▶ [TASK] Working from the records below, repeat exactly the lines starting at the line that contains "1．不能出错，否则后果严重。" and ending at the line that contains "3．若磁盘空间有限，只能拷贝到磁带等其它外部存储设备上，速度会很慢。", inclusive.

TASK INPUTS START

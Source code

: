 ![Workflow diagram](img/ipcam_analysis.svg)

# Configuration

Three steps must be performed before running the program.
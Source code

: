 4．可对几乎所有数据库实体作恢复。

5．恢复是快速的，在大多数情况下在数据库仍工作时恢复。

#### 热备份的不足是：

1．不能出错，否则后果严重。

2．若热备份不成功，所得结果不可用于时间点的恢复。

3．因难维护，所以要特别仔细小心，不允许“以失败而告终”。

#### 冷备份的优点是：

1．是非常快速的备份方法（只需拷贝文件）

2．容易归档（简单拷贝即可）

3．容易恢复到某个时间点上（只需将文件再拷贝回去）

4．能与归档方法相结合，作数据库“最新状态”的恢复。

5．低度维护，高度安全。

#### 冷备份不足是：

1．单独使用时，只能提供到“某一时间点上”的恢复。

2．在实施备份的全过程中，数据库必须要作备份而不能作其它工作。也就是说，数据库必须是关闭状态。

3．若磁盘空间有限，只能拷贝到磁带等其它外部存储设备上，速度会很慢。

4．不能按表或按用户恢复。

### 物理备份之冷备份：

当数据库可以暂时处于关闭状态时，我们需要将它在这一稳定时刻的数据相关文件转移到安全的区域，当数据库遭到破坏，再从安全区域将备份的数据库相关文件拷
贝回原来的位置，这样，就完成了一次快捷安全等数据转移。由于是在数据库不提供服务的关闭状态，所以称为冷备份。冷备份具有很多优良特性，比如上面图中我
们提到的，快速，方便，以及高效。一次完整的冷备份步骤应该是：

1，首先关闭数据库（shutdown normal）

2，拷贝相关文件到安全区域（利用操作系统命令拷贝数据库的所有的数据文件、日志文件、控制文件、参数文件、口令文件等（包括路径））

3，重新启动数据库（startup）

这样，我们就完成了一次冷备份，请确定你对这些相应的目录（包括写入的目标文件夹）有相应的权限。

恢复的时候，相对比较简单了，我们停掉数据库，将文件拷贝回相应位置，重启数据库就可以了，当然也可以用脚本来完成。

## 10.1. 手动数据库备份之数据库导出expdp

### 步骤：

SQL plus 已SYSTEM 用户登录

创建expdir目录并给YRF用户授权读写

TASK INPUTS END

▶ [WORKED SOLUTION]
1．不能出错，否则后果严重。

2．若热备份不成功，所得结果不可用于时间点的恢复。

3．因难维护，所以要特别仔细小心，不允许“以失败而告终”。

#### 冷备份的优点是：

1．是非常快速的备份方法（只需拷贝文件）

2．容易归档（简单拷贝即可）

3．容易恢复到某个时间点上（只需将文件再拷贝回去）

4．能与归档方法相结合，作数据库“最新状态”的恢复。

5．低度维护，高度安全。

#### 冷备份不足是：

1．单独使用时，只能提供到“某一时间点上”的恢复。

2．在实施备份的全过程中，数据库必须要作备份而不能作其它工作。也就是说，数据库必须是关闭状态。

3．若磁盘空间有限，只能拷贝到磁带等其它外部存储设备上，速度会很慢。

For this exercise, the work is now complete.